▸ What the task asks: Gather the lines below that include the string "Patched", copying each in full.

[Stored data]
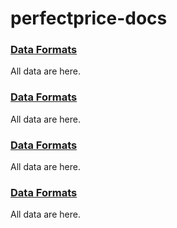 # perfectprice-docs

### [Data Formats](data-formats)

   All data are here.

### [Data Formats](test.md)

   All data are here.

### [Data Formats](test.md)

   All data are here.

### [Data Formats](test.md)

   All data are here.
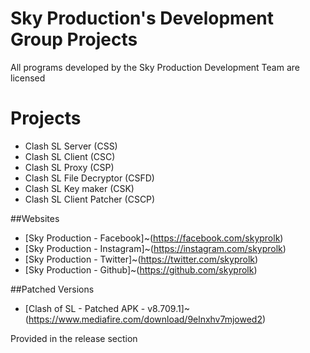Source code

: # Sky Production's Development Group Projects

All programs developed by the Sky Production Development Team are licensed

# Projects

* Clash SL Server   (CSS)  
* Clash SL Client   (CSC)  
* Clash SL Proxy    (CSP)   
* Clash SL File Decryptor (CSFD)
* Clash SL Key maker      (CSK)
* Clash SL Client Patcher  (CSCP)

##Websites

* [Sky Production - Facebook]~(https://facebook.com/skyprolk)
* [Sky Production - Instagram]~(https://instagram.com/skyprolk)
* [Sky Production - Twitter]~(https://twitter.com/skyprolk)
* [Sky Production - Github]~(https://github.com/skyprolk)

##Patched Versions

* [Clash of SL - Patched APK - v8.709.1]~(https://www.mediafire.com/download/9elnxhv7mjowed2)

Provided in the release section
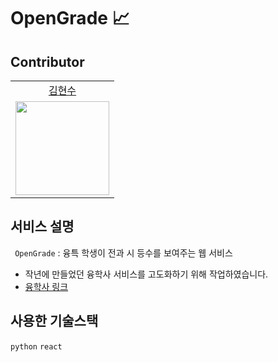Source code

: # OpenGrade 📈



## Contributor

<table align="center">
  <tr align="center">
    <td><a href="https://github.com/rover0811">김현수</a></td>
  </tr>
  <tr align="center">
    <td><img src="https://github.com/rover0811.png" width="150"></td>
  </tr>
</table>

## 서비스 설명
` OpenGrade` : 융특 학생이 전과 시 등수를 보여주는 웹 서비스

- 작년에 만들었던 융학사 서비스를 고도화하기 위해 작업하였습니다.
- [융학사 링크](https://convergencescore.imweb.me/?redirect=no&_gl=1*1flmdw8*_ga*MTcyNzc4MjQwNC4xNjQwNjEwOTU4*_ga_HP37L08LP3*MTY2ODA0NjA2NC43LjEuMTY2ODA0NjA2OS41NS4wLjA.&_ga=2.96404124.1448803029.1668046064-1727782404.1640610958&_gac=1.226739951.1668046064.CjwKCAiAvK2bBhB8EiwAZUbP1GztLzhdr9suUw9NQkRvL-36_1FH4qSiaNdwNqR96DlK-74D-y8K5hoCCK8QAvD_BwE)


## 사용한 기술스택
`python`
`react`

▸ Exercise result:
##Patched Versions
* [Clash of SL - Patched APK - v8.709.1]~(https://www.mediafire.com/download/9elnxhv7mjowed2)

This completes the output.